Лесть, всю жизнь окружавшая Николая, к концу его царствования, т. е. как раз пред погубившей его финальной катастрофой, дошла поистине до совсем неслыханных размеров. О том, как ему льстили и как пресмыкались перед ним в самой России, я уже не говорю, — но Европа в общем тоже давала образцы в своем роде удивительные. Вот русский академик Якоби беседует в 1851 г. с фон дер Пфордтеном, который является не более и не менее как министром-президентом Баварского королевства, третьего после Австрии и Пруссии государства Германского союза. И вот как изощряется министр-президент: «При остром кризисе, который мы переживаем, мы обращаем наши взоры на Север, где нашим глазам представляется единственный во всей истории пример неизмеримой материальной силы, поддерживаемой еще более великой моральной силой, восхитительным разумом и истинно христианской умеренностью. Провиденциальная миссия вашего великодушного императора стала для нас более ясной, чем когда-либо (и я не исключаю при этом даже наиболее неверующих): в нем лежит будущее всего света (en lui git l’avenir du monde entier)». Фон Пфордтен — немец, и путешествующий Якоби — немец, а разговор записан по-французски. Ясно, что имелось в виду представить запись на благовоззрение государя-императора, который в немецком языке хромал очень сильно.
И такого рода неистовые славословия и почти акафисты сыпались на царя со всех сторон и от путешественников, и от домоседов. Николаю из-за границы сообщал баварский первый министр о том, как царь сверхчеловечески велик и не по-земному, а по-небесному свят. А дома царь читал о рекрутских наборах: «Братцы, мы должны, святую волю исполняя, земного бога Николая, детей на службу призывать». Это писалось, печаталось, говорилось, пелось.
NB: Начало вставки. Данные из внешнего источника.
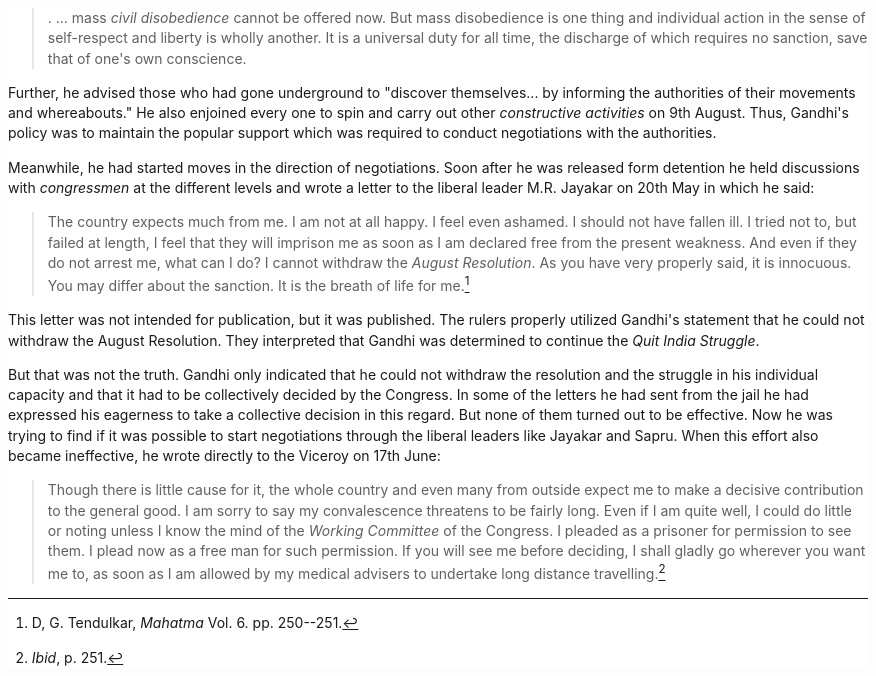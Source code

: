 >. ... mass _civil disobedience_ cannot be offered
now. But mass disobedience is one thing and individual
action in the sense of self-respect and liberty is wholly
another. It is a universal duty for all time, the discharge of
which requires no sanction, save that of one's own conscience.

Further, he advised those who had gone underground
to "discover themselves... by informing the authorities of
their movements and whereabouts." He also enjoined every
one to spin and carry out other _constructive activities_ on 9th
August. Thus, Gandhi's policy was to maintain the popular
support which was required to conduct negotiations with the
authorities.

Meanwhile, he had started moves in the direction of
negotiations. Soon after he was released form detention he
held discussions with _congressmen_ at the different levels and
wrote a letter to the liberal leader M.R. Jayakar on 20th
May in which he said:

>The country expects much from me. I am not at all
happy. I feel even ashamed. I should not have fallen ill.
I tried not to, but failed at length, I feel that they will
imprison me as soon as I am declared free from the
present weakness. And even if they do not arrest me, what
can I do? I cannot withdraw the _August Resolution_. As
you have very properly said, it is innocuous. You may
differ about the sanction. It is the breath of life for me.[^27/1]

[^27/1]: D, G. Tendulkar, _Mahatma_ Vol. 6. pp. 250--251.

This letter was not intended for publication, but it was
published. The rulers properly utilized Gandhi's statement
that he could not withdraw the August Resolution. They
interpreted that Gandhi was determined to continue the _Quit
India Struggle_.

But that was not the truth. Gandhi only indicated that
he could not withdraw the resolution and the struggle in his
individual capacity and that it had to be collectively decided
by the Congress. In some of the letters he had sent from
the jail he had expressed his eagerness to take a collective
decision in this regard. But none of them turned out to be
effective. Now he was trying to find if it was possible to start
negotiations through the liberal leaders like Jayakar and
Sapru. When this effort also became ineffective, he wrote
directly to the Viceroy on 17th June:

>Though there is little cause for it, the whole country and
even many from outside expect me to make a decisive
contribution to the general good. I am sorry to say my
convalescence threatens to be fairly long. Even if I am
quite well, I could do little or noting unless I know the
mind of the _Working Committee_ of the Congress. I
pleaded as a prisoner for permission to see them. I plead
now as a free man for such permission. If you will see me
before deciding, I shall gladly go wherever you want me to,
as soon as I am allowed by my medical advisers to undertake
long distance travelling.[^27/2]


[^27/2]: _Ibid_, p. 251.
[^27/3]: _Ibid_, p. 251.
[^27/4]: JB Kripafani, _Gandhi: His Life and Thought_, New Delhi, Publication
Никогда его так непрерывно не одурманивали лестью, как в годы от Венгерской кампании до начала Крымской войны.
Эта атмосфера лести, обожания, царедворческой лжи, постоянных пышных и шумных демонстраций военной силы систематически ослабляла в Николае былую сдержанность своих порывов и своего нетерпения при сношениях с иностранными дипломатами. А те люди, на которых была возложена дипломатическая деятельность самим царем, меньше всего могли его предостеречь от неосторожного шага.…Никогда не бывший прямодушным царь в первые годы царствования по крайней мере умел настойчиво требовать прямодушия от других и гневался, уличая приближенных во лжи. А к концу жизни все более и более стал ценить тех, кто оберегал безмятежную ясность его духа даже путем некоторого, так сказать, приспособления правды к приличному ее проявлению при высочайшем дворе. По одному поводу Андрей Розен как-то настаивал, чтобы князь Ливен, каждый день видевший царя, открыл ему наконец глаза. Но Ливен отвечал: «Чтобы я сказал это императору? Да ведь я не дурак! Если бы я захотел говорить ему правду, он бы меня вышвырнул за дверь, а больше ничего бы из этого не вышло».